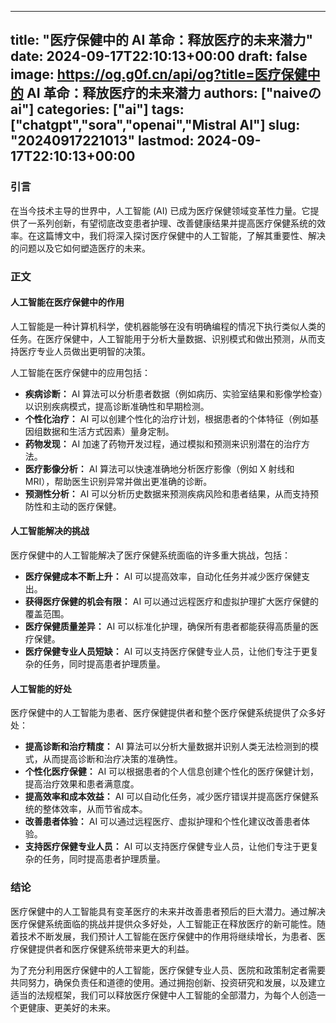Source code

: 
---
title: "医疗保健中的 AI 革命：释放医疗的未来潜力"
date: 2024-09-17T22:10:13+00:00
draft: false
image: https://og.g0f.cn/api/og?title=医疗保健中的 AI 革命：释放医疗的未来潜力
authors: ["naiveのai"]
categories: ["ai"]
tags: ["chatgpt","sora","openai","Mistral AI"]
slug: "20240917221013"
lastmod: 2024-09-17T22:10:13+00:00
---
### 引言

在当今技术主导的世界中，人工智能 (AI) 已成为医疗保健领域变革性力量。它提供了一系列创新，有望彻底改变患者护理、改善健康结果并提高医疗保健系统的效率。在这篇博文中，我们将深入探讨医疗保健中的人工智能，了解其重要性、解决的问题以及它如何塑造医疗的未来。

### 正文

#### 人工智能在医疗保健中的作用

人工智能是一种计算机科学，使机器能够在没有明确编程的情况下执行类似人类的任务。在医疗保健中，人工智能用于分析大量数据、识别模式和做出预测，从而支持医疗专业人员做出更明智的决策。

人工智能在医疗保健中的应用包括：

- **疾病诊断：** AI 算法可以分析患者数据（例如病历、实验室结果和影像学检查）以识别疾病模式，提高诊断准确性和早期检测。
- **个性化治疗：** AI 可以创建个性化的治疗计划，根据患者的个体特征（例如基因组数据和生活方式因素）量身定制。
- **药物发现：** AI 加速了药物开发过程，通过模拟和预测来识别潜在的治疗方法。
- **医疗影像分析：** AI 算法可以快速准确地分析医疗影像（例如 X 射线和 MRI），帮助医生识别异常并做出更准确的诊断。
- **预测性分析：** AI 可以分析历史数据来预测疾病风险和患者结果，从而支持预防性和主动的医疗保健。

#### 人工智能解决的挑战

医疗保健中的人工智能解决了医疗保健系统面临的许多重大挑战，包括：

- **医疗保健成本不断上升：** AI 可以提高效率，自动化任务并减少医疗保健支出。
- **获得医疗保健的机会有限：** AI 可以通过远程医疗和虚拟护理扩大医疗保健的覆盖范围。
- **医疗保健质量差异：** AI 可以标准化护理，确保所有患者都能获得高质量的医疗保健。
- **医疗保健专业人员短缺：** AI 可以支持医疗保健专业人员，让他们专注于更复杂的任务，同时提高患者护理质量。

#### 人工智能的好处

医疗保健中的人工智能为患者、医疗保健提供者和整个医疗保健系统提供了众多好处：

- **提高诊断和治疗精度：** AI 算法可以分析大量数据并识别人类无法检测到的模式，从而提高诊断和治疗决策的准确性。
- **个性化医疗保健：** AI 可以根据患者的个人信息创建个性化的医疗保健计划，提高治疗效果和患者满意度。
- **提高效率和成本效益：** AI 可以自动化任务，减少医疗错误并提高医疗保健系统的整体效率，从而节省成本。
- **改善患者体验：** AI 可以通过远程医疗、虚拟护理和个性化建议改善患者体验。
- **支持医疗保健专业人员：** AI 可以支持医疗保健专业人员，让他们专注于更复杂的任务，同时提高患者护理质量。

### 结论

医疗保健中的人工智能具有变革医疗的未来并改善患者预后的巨大潜力。通过解决医疗保健系统面临的挑战并提供众多好处，人工智能正在释放医疗的新可能性。随着技术不断发展，我们预计人工智能在医疗保健中的作用将继续增长，为患者、医疗保健提供者和医疗保健系统带来更大的利益。

为了充分利用医疗保健中的人工智能，医疗保健专业人员、医院和政策制定者需要共同努力，确保负责任和道德的使用。通过拥抱创新、投资研究和发展，以及建立适当的法规框架，我们可以释放医疗保健中人工智能的全部潜力，为每个人创造一个更健康、更美好的未来。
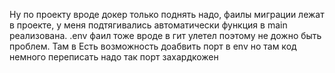 Ну по проекту вроде докер только поднять надо, фаилы миграции лежат в проекте, у меня подтягивались автоматически функция в main реализована. .env фаил тоже вроде в гит улетел поэтому не дожно быть проблем. Там в Есть возможность доабвить порт в env но там код немного переписать надо так порт захардкожен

Your task –
Copy the records exactly; no image should appear in the result.

Result below –
Source code

: 
---
title: "医疗保健中的 AI 革命：释放医疗的未来潜力"
date: 2024-09-17T22:10:13+00:00
draft: false
image: https://og.g0f.cn/api/og?title=医疗保健中的 AI 革命：释放医疗的未来潜力
authors: ["naiveのai"]
categories: ["ai"]
tags: ["chatgpt","sora","openai","Mistral AI"]
slug: "20240917221013"
lastmod: 2024-09-17T22:10:13+00:00
---
### 引言

在当今技术主导的世界中，人工智能 (AI) 已成为医疗保健领域变革性力量。它提供了一系列创新，有望彻底改变患者护理、改善健康结果并提高医疗保健系统的效率。在这篇博文中，我们将深入探讨医疗保健中的人工智能，了解其重要性、解决的问题以及它如何塑造医疗的未来。

### 正文

#### 人工智能在医疗保健中的作用

人工智能是一种计算机科学，使机器能够在没有明确编程的情况下执行类似人类的任务。在医疗保健中，人工智能用于分析大量数据、识别模式和做出预测，从而支持医疗专业人员做出更明智的决策。

人工智能在医疗保健中的应用包括：

- **疾病诊断：** AI 算法可以分析患者数据（例如病历、实验室结果和影像学检查）以识别疾病模式，提高诊断准确性和早期检测。
- **个性化治疗：** AI 可以创建个性化的治疗计划，根据患者的个体特征（例如基因组数据和生活方式因素）量身定制。
- **药物发现：** AI 加速了药物开发过程，通过模拟和预测来识别潜在的治疗方法。
- **医疗影像分析：** AI 算法可以快速准确地分析医疗影像（例如 X 射线和 MRI），帮助医生识别异常并做出更准确的诊断。
- **预测性分析：** AI 可以分析历史数据来预测疾病风险和患者结果，从而支持预防性和主动的医疗保健。

#### 人工智能解决的挑战

医疗保健中的人工智能解决了医疗保健系统面临的许多重大挑战，包括：

- **医疗保健成本不断上升：** AI 可以提高效率，自动化任务并减少医疗保健支出。
- **获得医疗保健的机会有限：** AI 可以通过远程医疗和虚拟护理扩大医疗保健的覆盖范围。
- **医疗保健质量差异：** AI 可以标准化护理，确保所有患者都能获得高质量的医疗保健。
- **医疗保健专业人员短缺：** AI 可以支持医疗保健专业人员，让他们专注于更复杂的任务，同时提高患者护理质量。

#### 人工智能的好处

医疗保健中的人工智能为患者、医疗保健提供者和整个医疗保健系统提供了众多好处：

- **提高诊断和治疗精度：** AI 算法可以分析大量数据并识别人类无法检测到的模式，从而提高诊断和治疗决策的准确性。
- **个性化医疗保健：** AI 可以根据患者的个人信息创建个性化的医疗保健计划，提高治疗效果和患者满意度。
- **提高效率和成本效益：** AI 可以自动化任务，减少医疗错误并提高医疗保健系统的整体效率，从而节省成本。
- **改善患者体验：** AI 可以通过远程医疗、虚拟护理和个性化建议改善患者体验。
- **支持医疗保健专业人员：** AI 可以支持医疗保健专业人员，让他们专注于更复杂的任务，同时提高患者护理质量。

### 结论

医疗保健中的人工智能具有变革医疗的未来并改善患者预后的巨大潜力。通过解决医疗保健系统面临的挑战并提供众多好处，人工智能正在释放医疗的新可能性。随着技术不断发展，我们预计人工智能在医疗保健中的作用将继续增长，为患者、医疗保健提供者和医疗保健系统带来更大的利益。

为了充分利用医疗保健中的人工智能，医疗保健专业人员、医院和政策制定者需要共同努力，确保负责任和道德的使用。通过拥抱创新、投资研究和发展，以及建立适当的法规框架，我们可以释放医疗保健中人工智能的全部潜力，为每个人创造一个更健康、更美好的未来。
 Ну по проекту вроде докер только поднять надо, фаилы миграции лежат в проекте, у меня подтягивались автоматически функция в main реализована. .env фаил тоже вроде в гит улетел поэтому не дожно быть проблем. Там в Есть возможность доабвить порт в env но там код немного переписать надо так порт захардкожен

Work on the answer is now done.